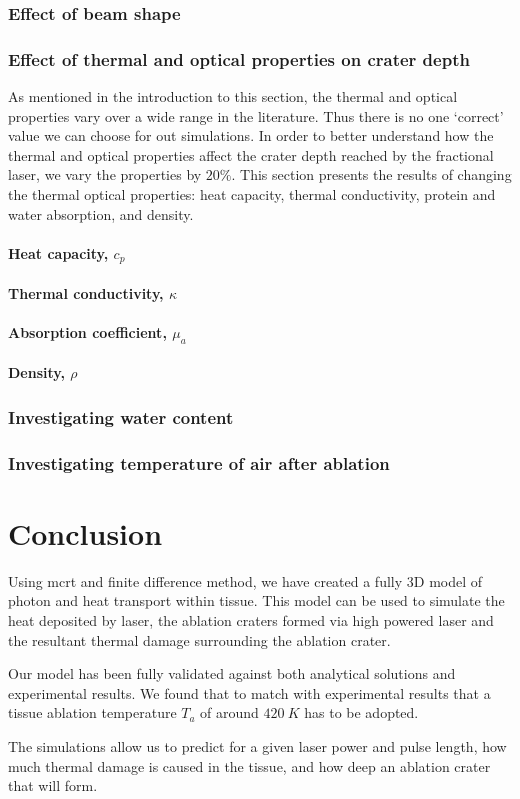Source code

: \subsubsection{Effect of beam shape}
\subsubsection{Effect of thermal and optical properties on crater depth}

As mentioned in the introduction to this section, the thermal and optical properties vary over a wide range in the literature. Thus there is no one `correct' value we can choose for out simulations. In order to better understand how the thermal and optical properties affect the crater depth reached by the fractional laser, we vary the properties by $20\%$. This section presents the results of changing the thermal optical properties: heat capacity, thermal conductivity, protein and water absorption, and density.

\paragraph{Heat capacity, $c_p$}
\paragraph{Thermal conductivity, $\kappa$}
\paragraph{Absorption coefficient, $\mu_a$}
\paragraph{Density, $\rho$}


\subsubsection{Investigating water content}
 
\subsubsection{Investigating temperature of air after ablation}  

\section{Conclusion}

Using \gls{mcrt} and finite difference method, we have created a fully 3D model of photon and heat transport within tissue. This model can be used to simulate the heat deposited by laser, the ablation craters formed via high powered laser and the resultant thermal damage surrounding the ablation crater.

Our model has been fully validated against both analytical solutions and experimental results. We found that to match with experimental results that a tissue ablation temperature $T_a$ of around $420~K$ has to be adopted.

The simulations allow us to predict for a given laser power and pulse length, how much thermal damage is caused in the tissue, and how deep an ablation crater that will form.
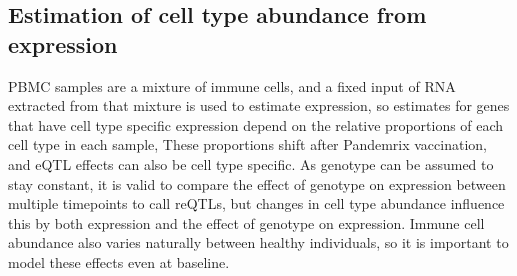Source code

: \subsection{Estimation of cell type abundance from expression}
\label{subsec:hird_reQTL_xCell}



%
\Gls{PBMC} samples are a mixture of immune cells, and a fixed input of RNA extracted from that mixture is used to estimate expression, 
so estimates for genes that have cell type specific expression depend on the relative proportions of each cell type in each sample, 
These proportions shift after Pandemrix vaccination\autocite{sobolev2016AdjuvantedInfluenzaH1N1Vaccination},
and \gls{eQTL} effects can also be cell type specific.
As genotype can be assumed to stay constant, it is valid to compare the effect of genotype on expression between multiple timepoints to call \glspl{reQTL}, 
but changes in cell type abundance influence this by  both expression and the effect of genotype on expression.
Immune cell abundance also varies naturally between healthy individuals\autocite{brodin2015VariationHumanImmune,brodin2017HumanImmuneSystem}, so it is important to model these effects even at baseline.

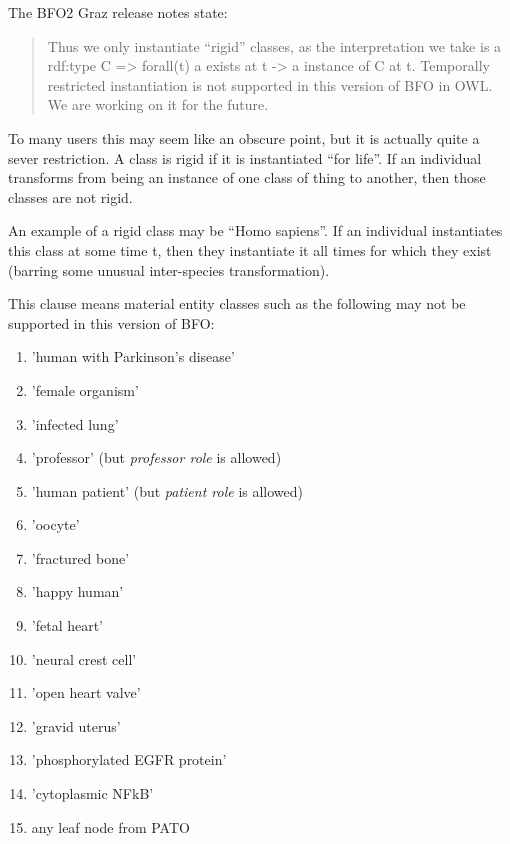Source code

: \documentclass{bioinfo}
\begin{document}
The BFO2 Graz release notes state:

\begin{quotation}

  Thus we only instantiate ``rigid'' classes, as the interpretation we
  take is a rdf:type C => forall(t) a exists at t -> a instance of C
  at t. Temporally restricted instantiation is not supported in this
  version of BFO in OWL. We are working on it for the future.

\end{quotation}

To many users this may seem like an obscure point, but it is actually
quite a sever restriction. A class is rigid if it is instantiated
``for life''. If an individual transforms from being an instance of
one class of thing to another, then those classes are not rigid.

An example of a rigid class may be ``Homo sapiens''. If an individual
instantiates this class at some time t, then they instantiate it all
times for which they exist (barring some unusual inter-species
transformation).

This clause means material entity classes such as the following may
not be supported in this version of BFO:

\begin{enumerate}

  \item 'human with Parkinson's disease'
  \item 'female organism'
  \item 'infected lung'
  \item 'professor' (but \emph{professor role} is allowed)
  \item 'human patient' (but \emph{patient role} is allowed)
  \item 'oocyte'
  \item 'fractured bone'
  \item 'happy human'
  \item 'fetal heart'
  \item 'neural crest cell'
  \item 'open heart valve'
  \item 'gravid uterus'
  \item 'phosphorylated EGFR protein'
  \item 'cytoplasmic NFkB'
  \item any leaf node from PATO

\end{enumerate}
\end{document}
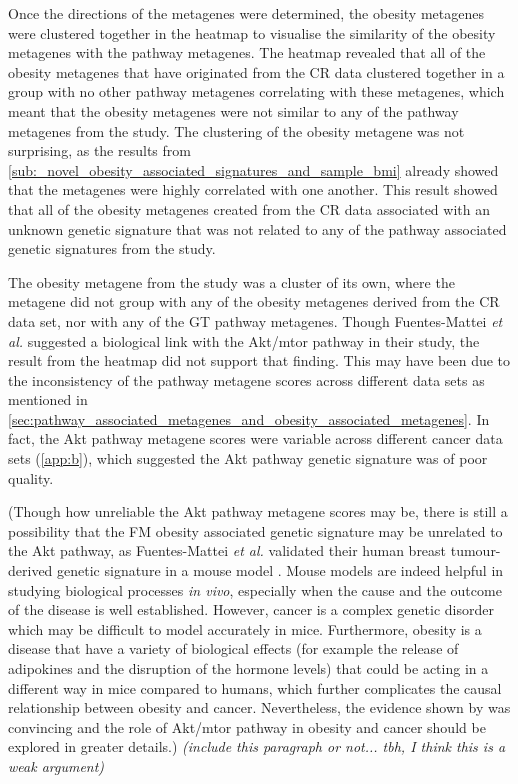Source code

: Once the directions of the metagenes were determined, the obesity metagenes were clustered together in the heatmap to visualise the similarity of the obesity metagenes with the pathway metagenes.
The heatmap revealed that all of the obesity metagenes that have originated from the CR data clustered together in a group with no other pathway metagenes correlating with these metagenes, which meant that the obesity metagenes were not similar to any of the pathway metagenes from the \citet{Gatza2010a} study.
The clustering of the obesity metagene was not surprising, as the results from \cref{sub:_novel_obesity_associated_signatures_and_sample_bmi} already showed that the metagenes were highly correlated with one another.
This result showed that all of the obesity metagenes created from the CR data associated with an unknown genetic signature that was not related to any of the pathway associated genetic signatures from the \citet{Gatza2010a} study.

The obesity metagene from the \citet{Fuentes-Mattei2014} study was a cluster of its own, where the metagene did not group with any of the obesity metagenes derived from the CR data set, nor with any of the GT pathway metagenes.
Though Fuentes-Mattei \textit{et al.} suggested a biological link with the Akt/\gls{mtor} pathway in their study, the result from the heatmap did not support that finding.
This may have been due to the inconsistency of the pathway metagene scores across different data sets as mentioned in \cref{sec:pathway_associated_metagenes_and_obesity_associated_metagenes}.
In fact, the Akt pathway metagene scores were variable across different cancer data sets (\cref{app:b}), which suggested the Akt pathway genetic signature was of poor quality.

(Though how unreliable the Akt pathway metagene scores may be, there is still a possibility that the FM obesity associated genetic signature may be unrelated to the Akt pathway, as Fuentes-Mattei \textit{et al.} validated their human breast tumour-derived genetic signature in a mouse model \citep{Fuentes-Mattei2014}.
	Mouse models are indeed helpful in studying biological processes \textit{in vivo}, especially when the cause and the outcome of the disease is well established.
	However, cancer is a complex genetic disorder which may be difficult to model accurately in mice.
	Furthermore, obesity is a disease that have a variety of biological effects (for example the release of adipokines and the disruption of the hormone levels) that could be acting in a different way in mice compared to humans, which further complicates the causal relationship between obesity and cancer.
	Nevertheless, the evidence shown by \citet{Fuentes-Mattei2014} was convincing and the role of Akt/\gls{mtor} pathway in obesity and cancer should be explored in greater details.)
\textit{(include this paragraph or not... tbh, I think this is a weak argument)}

▶ [THE PROBLEM]
Pictures are not part of the copy; output everything else in the records exactly.

▶ [ANSWER TO THE EXERCISE]
Source code

: \subsubsection{Effect of beam shape}
\subsubsection{Effect of thermal and optical properties on crater depth}

As mentioned in the introduction to this section, the thermal and optical properties vary over a wide range in the literature. Thus there is no one `correct' value we can choose for out simulations. In order to better understand how the thermal and optical properties affect the crater depth reached by the fractional laser, we vary the properties by $20\%$. This section presents the results of changing the thermal optical properties: heat capacity, thermal conductivity, protein and water absorption, and density.

\paragraph{Heat capacity, $c_p$}
\paragraph{Thermal conductivity, $\kappa$}
\paragraph{Absorption coefficient, $\mu_a$}
\paragraph{Density, $\rho$}


\subsubsection{Investigating water content}
 
\subsubsection{Investigating temperature of air after ablation}  

\section{Conclusion}

Using \gls{mcrt} and finite difference method, we have created a fully 3D model of photon and heat transport within tissue. This model can be used to simulate the heat deposited by laser, the ablation craters formed via high powered laser and the resultant thermal damage surrounding the ablation crater.

Our model has been fully validated against both analytical solutions and experimental results. We found that to match with experimental results that a tissue ablation temperature $T_a$ of around $420~K$ has to be adopted.

The simulations allow us to predict for a given laser power and pulse length, how much thermal damage is caused in the tissue, and how deep an ablation crater that will form.
Source code

: \subsection{Estimation of cell type abundance from expression}
\label{subsec:hird_reQTL_xCell}



%
\Gls{PBMC} samples are a mixture of immune cells, and a fixed input of RNA extracted from that mixture is used to estimate expression, 
so estimates for genes that have cell type specific expression depend on the relative proportions of each cell type in each sample, 
These proportions shift after Pandemrix vaccination\autocite{sobolev2016AdjuvantedInfluenzaH1N1Vaccination},
and \gls{eQTL} effects can also be cell type specific.
As genotype can be assumed to stay constant, it is valid to compare the effect of genotype on expression between multiple timepoints to call \glspl{reQTL}, 
but changes in cell type abundance influence this by  both expression and the effect of genotype on expression.
Immune cell abundance also varies naturally between healthy individuals\autocite{brodin2015VariationHumanImmune,brodin2017HumanImmuneSystem}, so it is important to model these effects even at baseline.

Source code

: \documentclass{bioinfo}
\begin{document}
The BFO2 Graz release notes state:

\begin{quotation}

  Thus we only instantiate ``rigid'' classes, as the interpretation we
  take is a rdf:type C => forall(t) a exists at t -> a instance of C
  at t. Temporally restricted instantiation is not supported in this
  version of BFO in OWL. We are working on it for the future.

\end{quotation}

To many users this may seem like an obscure point, but it is actually
quite a sever restriction. A class is rigid if it is instantiated
``for life''. If an individual transforms from being an instance of
one class of thing to another, then those classes are not rigid.

An example of a rigid class may be ``Homo sapiens''. If an individual
instantiates this class at some time t, then they instantiate it all
times for which they exist (barring some unusual inter-species
transformation).

This clause means material entity classes such as the following may
not be supported in this version of BFO:

\begin{enumerate}

  \item 'human with Parkinson's disease'
  \item 'female organism'
  \item 'infected lung'
  \item 'professor' (but \emph{professor role} is allowed)
  \item 'human patient' (but \emph{patient role} is allowed)
  \item 'oocyte'
  \item 'fractured bone'
  \item 'happy human'
  \item 'fetal heart'
  \item 'neural crest cell'
  \item 'open heart valve'
  \item 'gravid uterus'
  \item 'phosphorylated EGFR protein'
  \item 'cytoplasmic NFkB'
  \item any leaf node from PATO

\end{enumerate}
\end{document}
Source code

: Once the directions of the metagenes were determined, the obesity metagenes were clustered together in the heatmap to visualise the similarity of the obesity metagenes with the pathway metagenes.
The heatmap revealed that all of the obesity metagenes that have originated from the CR data clustered together in a group with no other pathway metagenes correlating with these metagenes, which meant that the obesity metagenes were not similar to any of the pathway metagenes from the \citet{Gatza2010a} study.
The clustering of the obesity metagene was not surprising, as the results from \cref{sub:_novel_obesity_associated_signatures_and_sample_bmi} already showed that the metagenes were highly correlated with one another.
This result showed that all of the obesity metagenes created from the CR data associated with an unknown genetic signature that was not related to any of the pathway associated genetic signatures from the \citet{Gatza2010a} study.

The obesity metagene from the \citet{Fuentes-Mattei2014} study was a cluster of its own, where the metagene did not group with any of the obesity metagenes derived from the CR data set, nor with any of the GT pathway metagenes.
Though Fuentes-Mattei \textit{et al.} suggested a biological link with the Akt/\gls{mtor} pathway in their study, the result from the heatmap did not support that finding.
This may have been due to the inconsistency of the pathway metagene scores across different data sets as mentioned in \cref{sec:pathway_associated_metagenes_and_obesity_associated_metagenes}.
In fact, the Akt pathway metagene scores were variable across different cancer data sets (\cref{app:b}), which suggested the Akt pathway genetic signature was of poor quality.

(Though how unreliable the Akt pathway metagene scores may be, there is still a possibility that the FM obesity associated genetic signature may be unrelated to the Akt pathway, as Fuentes-Mattei \textit{et al.} validated their human breast tumour-derived genetic signature in a mouse model \citep{Fuentes-Mattei2014}.
	Mouse models are indeed helpful in studying biological processes \textit{in vivo}, especially when the cause and the outcome of the disease is well established.
	However, cancer is a complex genetic disorder which may be difficult to model accurately in mice.
	Furthermore, obesity is a disease that have a variety of biological effects (for example the release of adipokines and the disruption of the hormone levels) that could be acting in a different way in mice compared to humans, which further complicates the causal relationship between obesity and cancer.
	Nevertheless, the evidence shown by \citet{Fuentes-Mattei2014} was convincing and the role of Akt/\gls{mtor} pathway in obesity and cancer should be explored in greater details.)
\textit{(include this paragraph or not... tbh, I think this is a weak argument)}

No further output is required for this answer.